*EXERCISE PROMPT*
Find the line containing "However, it accounts" in the records below. Copy exactly that line and each one after it, ending at the line containing "but it is much", and nothing more.

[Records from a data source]
..............................
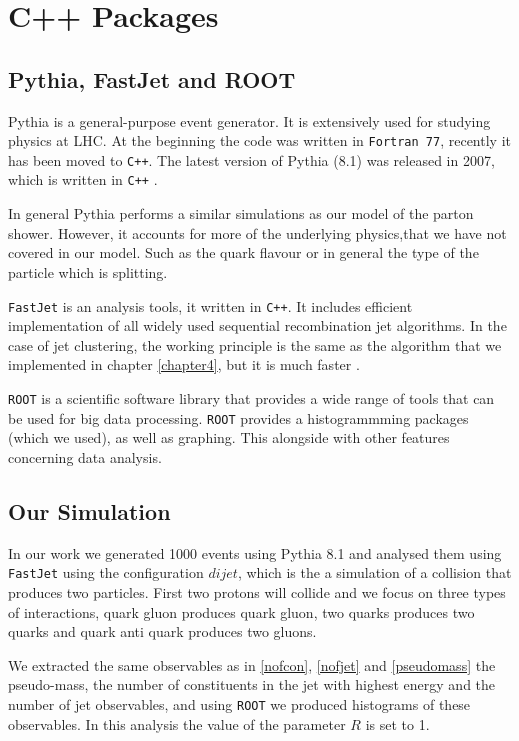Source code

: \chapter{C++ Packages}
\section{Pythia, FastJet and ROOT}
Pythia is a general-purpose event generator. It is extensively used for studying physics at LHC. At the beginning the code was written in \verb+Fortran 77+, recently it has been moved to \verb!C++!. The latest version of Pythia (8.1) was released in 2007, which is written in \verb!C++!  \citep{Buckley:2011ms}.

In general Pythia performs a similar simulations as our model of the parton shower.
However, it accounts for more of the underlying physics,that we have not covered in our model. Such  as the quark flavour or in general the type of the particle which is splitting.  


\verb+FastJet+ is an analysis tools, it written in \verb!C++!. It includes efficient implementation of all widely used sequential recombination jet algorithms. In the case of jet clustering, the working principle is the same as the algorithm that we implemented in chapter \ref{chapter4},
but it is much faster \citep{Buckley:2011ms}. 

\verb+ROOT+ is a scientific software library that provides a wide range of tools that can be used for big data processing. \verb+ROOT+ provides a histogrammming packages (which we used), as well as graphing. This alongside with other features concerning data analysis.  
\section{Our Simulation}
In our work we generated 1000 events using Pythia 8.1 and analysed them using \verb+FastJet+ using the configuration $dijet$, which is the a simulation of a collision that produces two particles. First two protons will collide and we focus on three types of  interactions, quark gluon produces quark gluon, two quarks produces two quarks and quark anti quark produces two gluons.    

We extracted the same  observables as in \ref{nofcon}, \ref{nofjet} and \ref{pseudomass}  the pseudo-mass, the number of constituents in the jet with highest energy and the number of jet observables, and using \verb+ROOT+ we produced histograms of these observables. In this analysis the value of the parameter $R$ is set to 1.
..............................
*PROBLEM SOLUTION*
However, it accounts for more of the underlying physics,that we have not covered in our model. Such  as the quark flavour or in general the type of the particle which is splitting.  


\verb+FastJet+ is an analysis tools, it written in \verb!C++!. It includes efficient implementation of all widely used sequential recombination jet algorithms. In the case of jet clustering, the working principle is the same as the algorithm that we implemented in chapter \ref{chapter4},
but it is much faster \citep{Buckley:2011ms}. 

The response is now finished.